=== What to produce ===
Below are the records; copy out every line that holds the word "Generating".

=== Data ===
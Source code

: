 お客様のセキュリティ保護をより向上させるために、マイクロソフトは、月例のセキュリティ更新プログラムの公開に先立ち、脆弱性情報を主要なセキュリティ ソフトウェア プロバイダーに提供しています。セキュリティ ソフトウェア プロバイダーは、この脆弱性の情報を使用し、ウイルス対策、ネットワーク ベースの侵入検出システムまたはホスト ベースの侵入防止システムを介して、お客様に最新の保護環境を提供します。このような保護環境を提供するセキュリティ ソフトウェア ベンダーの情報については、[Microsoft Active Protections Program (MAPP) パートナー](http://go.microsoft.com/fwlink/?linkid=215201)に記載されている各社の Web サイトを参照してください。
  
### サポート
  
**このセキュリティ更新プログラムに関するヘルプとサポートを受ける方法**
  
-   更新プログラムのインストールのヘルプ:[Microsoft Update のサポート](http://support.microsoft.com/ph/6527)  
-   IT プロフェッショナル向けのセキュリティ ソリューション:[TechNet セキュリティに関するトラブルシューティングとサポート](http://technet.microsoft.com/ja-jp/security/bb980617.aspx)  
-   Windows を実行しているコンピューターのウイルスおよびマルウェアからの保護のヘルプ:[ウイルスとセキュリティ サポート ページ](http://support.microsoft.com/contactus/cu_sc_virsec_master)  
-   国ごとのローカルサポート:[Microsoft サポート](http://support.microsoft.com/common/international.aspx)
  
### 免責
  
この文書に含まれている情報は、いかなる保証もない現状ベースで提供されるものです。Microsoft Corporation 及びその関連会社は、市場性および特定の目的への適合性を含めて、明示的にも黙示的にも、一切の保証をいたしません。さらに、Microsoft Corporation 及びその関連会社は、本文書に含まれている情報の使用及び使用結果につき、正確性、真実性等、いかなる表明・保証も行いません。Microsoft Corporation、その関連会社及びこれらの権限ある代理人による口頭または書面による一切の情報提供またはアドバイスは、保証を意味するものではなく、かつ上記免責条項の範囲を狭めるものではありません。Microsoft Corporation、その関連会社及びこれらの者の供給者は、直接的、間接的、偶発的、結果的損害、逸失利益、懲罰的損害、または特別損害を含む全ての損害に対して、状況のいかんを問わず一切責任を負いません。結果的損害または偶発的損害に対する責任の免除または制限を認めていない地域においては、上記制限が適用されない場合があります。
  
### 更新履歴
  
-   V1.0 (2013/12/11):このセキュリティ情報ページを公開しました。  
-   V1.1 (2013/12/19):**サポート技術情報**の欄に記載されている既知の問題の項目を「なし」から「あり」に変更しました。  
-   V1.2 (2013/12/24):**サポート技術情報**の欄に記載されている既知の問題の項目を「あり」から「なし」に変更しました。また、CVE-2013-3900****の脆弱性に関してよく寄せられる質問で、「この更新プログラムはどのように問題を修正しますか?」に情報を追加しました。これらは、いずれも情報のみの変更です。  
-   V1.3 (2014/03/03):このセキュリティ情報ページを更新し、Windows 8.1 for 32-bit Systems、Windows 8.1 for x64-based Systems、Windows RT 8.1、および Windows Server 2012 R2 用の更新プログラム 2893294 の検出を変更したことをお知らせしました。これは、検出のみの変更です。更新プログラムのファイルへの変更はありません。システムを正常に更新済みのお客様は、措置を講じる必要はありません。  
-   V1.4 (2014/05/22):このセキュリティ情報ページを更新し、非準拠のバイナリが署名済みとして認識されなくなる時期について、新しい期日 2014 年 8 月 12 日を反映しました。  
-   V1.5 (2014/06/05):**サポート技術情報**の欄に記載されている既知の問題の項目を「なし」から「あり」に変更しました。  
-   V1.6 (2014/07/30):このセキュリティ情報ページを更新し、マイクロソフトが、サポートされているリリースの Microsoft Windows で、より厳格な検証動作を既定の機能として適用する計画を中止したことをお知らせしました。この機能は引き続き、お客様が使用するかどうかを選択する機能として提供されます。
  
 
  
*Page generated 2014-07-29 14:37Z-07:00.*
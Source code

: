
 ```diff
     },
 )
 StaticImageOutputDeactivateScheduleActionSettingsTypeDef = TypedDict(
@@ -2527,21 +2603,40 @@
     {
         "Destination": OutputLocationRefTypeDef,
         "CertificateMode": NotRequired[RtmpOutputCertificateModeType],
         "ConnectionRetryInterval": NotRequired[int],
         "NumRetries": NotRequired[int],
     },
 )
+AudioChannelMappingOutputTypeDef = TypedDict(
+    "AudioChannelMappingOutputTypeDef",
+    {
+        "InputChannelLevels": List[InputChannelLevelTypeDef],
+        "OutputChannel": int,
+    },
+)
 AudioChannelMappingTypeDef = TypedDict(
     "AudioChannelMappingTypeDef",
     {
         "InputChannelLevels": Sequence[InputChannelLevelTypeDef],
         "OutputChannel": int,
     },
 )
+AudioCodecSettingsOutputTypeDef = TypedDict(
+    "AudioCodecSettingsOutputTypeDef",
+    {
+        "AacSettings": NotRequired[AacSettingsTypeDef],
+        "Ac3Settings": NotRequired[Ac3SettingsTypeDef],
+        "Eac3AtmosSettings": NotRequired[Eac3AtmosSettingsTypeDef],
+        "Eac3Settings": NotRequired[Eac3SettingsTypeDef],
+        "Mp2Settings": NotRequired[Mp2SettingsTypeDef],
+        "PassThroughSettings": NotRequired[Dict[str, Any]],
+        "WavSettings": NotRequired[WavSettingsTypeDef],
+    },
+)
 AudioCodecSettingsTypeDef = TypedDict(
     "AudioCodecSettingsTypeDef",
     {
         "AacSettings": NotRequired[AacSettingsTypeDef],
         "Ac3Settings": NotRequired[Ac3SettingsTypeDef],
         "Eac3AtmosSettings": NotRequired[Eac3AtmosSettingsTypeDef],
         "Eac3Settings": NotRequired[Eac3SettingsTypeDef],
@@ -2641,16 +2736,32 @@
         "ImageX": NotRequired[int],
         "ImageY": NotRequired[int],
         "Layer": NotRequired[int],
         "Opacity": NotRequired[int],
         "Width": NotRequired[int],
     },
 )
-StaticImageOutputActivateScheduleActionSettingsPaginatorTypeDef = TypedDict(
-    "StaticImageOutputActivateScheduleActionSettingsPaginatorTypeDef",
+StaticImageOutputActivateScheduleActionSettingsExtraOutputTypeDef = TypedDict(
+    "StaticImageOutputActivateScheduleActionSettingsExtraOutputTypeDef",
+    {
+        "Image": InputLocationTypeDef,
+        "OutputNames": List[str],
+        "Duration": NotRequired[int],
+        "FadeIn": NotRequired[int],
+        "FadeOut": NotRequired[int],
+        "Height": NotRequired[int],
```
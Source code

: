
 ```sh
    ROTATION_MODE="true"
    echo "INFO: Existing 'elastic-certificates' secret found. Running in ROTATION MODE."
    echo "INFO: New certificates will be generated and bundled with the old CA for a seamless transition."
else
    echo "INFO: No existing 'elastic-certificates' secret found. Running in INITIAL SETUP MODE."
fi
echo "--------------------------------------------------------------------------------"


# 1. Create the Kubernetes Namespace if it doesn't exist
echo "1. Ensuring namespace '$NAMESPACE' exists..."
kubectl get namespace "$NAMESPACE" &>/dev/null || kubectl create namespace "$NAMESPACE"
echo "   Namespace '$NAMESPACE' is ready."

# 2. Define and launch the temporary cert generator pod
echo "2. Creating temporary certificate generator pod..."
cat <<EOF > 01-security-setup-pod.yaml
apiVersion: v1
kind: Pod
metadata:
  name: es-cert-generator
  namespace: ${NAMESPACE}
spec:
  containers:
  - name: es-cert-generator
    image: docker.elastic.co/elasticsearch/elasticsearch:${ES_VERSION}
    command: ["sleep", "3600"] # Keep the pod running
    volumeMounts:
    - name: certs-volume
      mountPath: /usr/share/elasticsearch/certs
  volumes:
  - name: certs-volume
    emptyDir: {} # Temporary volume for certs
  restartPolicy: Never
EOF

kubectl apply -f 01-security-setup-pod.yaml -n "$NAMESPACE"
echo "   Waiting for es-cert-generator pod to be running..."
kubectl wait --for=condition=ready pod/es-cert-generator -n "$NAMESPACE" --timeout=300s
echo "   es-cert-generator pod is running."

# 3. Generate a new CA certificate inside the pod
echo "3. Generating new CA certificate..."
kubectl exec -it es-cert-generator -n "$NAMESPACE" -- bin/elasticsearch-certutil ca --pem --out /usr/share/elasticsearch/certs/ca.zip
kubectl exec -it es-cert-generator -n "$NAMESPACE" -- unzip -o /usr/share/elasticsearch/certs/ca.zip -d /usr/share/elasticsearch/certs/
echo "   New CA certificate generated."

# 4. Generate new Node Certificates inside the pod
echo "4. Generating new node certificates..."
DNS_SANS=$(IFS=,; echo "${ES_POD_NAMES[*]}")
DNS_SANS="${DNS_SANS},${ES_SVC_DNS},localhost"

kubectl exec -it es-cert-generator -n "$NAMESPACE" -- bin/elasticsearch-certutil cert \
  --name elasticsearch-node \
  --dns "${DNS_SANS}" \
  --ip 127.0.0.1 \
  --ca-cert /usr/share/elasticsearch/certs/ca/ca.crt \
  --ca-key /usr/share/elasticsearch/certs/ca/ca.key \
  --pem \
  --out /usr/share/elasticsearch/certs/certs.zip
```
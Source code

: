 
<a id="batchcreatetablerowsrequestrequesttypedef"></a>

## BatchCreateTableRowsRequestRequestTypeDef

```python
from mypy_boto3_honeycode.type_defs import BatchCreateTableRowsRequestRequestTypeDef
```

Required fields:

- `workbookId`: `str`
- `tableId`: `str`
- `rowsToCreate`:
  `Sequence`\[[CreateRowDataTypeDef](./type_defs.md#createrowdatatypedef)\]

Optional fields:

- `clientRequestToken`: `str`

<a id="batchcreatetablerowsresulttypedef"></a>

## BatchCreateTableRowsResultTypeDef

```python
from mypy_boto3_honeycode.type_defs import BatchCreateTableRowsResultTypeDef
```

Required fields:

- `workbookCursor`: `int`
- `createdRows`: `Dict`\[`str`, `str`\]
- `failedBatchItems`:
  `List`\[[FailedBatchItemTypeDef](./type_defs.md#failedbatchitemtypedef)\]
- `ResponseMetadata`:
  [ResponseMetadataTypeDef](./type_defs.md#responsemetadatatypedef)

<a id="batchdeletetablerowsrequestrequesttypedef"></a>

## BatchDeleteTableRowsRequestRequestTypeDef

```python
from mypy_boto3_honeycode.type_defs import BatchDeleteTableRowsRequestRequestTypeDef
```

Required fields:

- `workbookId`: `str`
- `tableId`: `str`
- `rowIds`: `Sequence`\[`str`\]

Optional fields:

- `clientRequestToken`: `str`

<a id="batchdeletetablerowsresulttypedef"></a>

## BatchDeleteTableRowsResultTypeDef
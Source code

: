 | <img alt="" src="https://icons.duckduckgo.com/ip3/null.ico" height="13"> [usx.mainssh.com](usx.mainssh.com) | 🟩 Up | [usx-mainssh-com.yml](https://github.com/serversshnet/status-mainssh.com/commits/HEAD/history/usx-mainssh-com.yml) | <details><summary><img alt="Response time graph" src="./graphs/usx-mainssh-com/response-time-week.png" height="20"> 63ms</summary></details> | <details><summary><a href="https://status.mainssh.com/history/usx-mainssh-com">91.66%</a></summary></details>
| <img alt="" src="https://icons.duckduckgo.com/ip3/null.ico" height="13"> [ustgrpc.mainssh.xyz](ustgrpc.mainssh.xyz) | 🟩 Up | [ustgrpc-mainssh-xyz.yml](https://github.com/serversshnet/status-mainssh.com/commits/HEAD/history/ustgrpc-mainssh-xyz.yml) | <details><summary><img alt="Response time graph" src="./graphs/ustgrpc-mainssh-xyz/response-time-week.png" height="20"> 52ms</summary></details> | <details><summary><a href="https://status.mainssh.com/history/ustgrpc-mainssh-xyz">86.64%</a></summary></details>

=== Answer to the problem ===
echo "3. Generating new CA certificate..."
echo "4. Generating new node certificates..."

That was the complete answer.